About this exercise:
How many lines in the records below hold the word "Teamwork"? Answer with the number alone.

+++

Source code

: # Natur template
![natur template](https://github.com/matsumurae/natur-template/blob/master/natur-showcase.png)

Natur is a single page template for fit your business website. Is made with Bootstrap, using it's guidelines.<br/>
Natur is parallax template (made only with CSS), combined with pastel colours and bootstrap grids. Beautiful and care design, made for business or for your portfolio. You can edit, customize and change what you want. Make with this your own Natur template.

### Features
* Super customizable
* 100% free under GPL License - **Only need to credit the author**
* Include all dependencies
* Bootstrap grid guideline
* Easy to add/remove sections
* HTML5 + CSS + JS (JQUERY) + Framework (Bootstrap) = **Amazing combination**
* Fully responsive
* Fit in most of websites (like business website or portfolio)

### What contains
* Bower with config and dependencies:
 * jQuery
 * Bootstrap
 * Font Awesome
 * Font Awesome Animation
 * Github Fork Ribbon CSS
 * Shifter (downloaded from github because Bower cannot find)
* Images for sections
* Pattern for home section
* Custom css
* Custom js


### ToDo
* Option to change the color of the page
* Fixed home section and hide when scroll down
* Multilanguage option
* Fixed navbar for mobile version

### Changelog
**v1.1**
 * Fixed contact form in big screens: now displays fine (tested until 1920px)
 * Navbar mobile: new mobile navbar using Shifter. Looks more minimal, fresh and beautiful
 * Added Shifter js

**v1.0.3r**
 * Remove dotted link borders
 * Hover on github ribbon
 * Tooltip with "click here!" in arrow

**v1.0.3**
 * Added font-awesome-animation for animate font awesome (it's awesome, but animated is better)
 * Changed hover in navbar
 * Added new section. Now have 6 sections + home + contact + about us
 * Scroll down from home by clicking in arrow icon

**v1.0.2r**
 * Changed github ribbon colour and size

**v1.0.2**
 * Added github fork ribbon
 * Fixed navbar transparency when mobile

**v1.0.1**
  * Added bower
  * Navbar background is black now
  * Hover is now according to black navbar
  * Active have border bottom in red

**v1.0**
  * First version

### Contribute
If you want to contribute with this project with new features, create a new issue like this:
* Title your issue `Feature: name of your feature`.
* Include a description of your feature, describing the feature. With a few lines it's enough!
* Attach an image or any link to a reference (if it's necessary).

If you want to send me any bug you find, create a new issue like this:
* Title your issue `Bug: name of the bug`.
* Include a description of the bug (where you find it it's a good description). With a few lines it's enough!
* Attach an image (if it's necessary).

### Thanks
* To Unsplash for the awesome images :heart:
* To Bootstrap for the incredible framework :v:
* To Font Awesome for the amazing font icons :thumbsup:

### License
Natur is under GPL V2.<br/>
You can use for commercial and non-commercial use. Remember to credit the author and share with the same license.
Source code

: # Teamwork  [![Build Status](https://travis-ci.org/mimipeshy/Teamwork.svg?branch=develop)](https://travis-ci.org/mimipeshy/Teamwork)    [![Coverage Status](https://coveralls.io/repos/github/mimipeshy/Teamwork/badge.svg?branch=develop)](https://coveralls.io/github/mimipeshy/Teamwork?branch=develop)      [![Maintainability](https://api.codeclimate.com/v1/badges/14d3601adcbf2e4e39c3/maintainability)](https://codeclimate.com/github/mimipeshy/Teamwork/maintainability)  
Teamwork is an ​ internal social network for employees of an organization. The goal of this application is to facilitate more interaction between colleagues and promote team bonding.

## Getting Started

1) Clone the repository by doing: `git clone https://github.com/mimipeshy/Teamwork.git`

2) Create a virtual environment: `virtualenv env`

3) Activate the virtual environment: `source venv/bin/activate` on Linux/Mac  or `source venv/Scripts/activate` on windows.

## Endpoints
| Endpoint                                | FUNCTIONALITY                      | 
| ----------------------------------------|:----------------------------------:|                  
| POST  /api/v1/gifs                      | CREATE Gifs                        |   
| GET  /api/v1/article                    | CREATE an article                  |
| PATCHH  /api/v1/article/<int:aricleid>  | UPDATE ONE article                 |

+++

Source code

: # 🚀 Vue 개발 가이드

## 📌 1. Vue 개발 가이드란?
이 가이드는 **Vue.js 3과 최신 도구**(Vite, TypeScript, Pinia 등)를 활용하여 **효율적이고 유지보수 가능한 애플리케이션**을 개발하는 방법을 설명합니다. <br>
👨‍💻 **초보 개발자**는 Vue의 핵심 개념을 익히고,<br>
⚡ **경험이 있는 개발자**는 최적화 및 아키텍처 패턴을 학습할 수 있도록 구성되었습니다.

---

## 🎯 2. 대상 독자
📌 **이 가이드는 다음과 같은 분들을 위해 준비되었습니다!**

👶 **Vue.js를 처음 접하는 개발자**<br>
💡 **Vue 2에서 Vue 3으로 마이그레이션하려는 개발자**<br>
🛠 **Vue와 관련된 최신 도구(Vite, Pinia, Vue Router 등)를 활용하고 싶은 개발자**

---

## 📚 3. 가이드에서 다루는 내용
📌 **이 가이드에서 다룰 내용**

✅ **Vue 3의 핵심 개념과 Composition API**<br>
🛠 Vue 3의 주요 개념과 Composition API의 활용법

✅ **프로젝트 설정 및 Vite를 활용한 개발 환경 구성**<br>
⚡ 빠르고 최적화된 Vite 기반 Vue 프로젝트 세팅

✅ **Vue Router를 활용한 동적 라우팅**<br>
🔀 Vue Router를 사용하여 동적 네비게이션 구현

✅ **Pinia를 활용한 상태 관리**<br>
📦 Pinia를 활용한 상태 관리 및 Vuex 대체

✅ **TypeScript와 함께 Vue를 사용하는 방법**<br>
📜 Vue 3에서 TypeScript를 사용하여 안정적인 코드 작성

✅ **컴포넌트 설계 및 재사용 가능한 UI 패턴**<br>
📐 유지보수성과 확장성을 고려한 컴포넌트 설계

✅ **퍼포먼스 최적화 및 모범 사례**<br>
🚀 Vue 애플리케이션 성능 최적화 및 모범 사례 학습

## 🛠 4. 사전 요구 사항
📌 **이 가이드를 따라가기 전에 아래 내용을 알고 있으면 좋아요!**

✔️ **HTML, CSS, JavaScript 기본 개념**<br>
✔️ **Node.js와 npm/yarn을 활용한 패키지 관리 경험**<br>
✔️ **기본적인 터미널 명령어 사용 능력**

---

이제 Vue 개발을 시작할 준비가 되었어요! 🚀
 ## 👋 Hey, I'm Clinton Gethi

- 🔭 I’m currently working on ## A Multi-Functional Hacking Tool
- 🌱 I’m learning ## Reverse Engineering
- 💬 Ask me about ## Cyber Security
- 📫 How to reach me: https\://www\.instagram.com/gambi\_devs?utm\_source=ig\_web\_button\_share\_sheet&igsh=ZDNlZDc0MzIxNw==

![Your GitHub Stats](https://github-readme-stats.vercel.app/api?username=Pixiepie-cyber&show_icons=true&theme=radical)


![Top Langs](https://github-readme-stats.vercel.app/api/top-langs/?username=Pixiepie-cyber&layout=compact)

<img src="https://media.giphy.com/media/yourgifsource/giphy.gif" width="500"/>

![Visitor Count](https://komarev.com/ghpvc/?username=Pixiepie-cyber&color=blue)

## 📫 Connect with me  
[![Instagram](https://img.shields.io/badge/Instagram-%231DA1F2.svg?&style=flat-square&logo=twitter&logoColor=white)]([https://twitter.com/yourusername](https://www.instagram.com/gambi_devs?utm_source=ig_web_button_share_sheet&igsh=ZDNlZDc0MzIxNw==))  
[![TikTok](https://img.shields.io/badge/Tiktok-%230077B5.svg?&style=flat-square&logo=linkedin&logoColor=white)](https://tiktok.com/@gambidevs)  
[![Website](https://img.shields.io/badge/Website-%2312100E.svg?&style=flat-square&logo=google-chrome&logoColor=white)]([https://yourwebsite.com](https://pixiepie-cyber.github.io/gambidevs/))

+++

Answer for this exercise:
3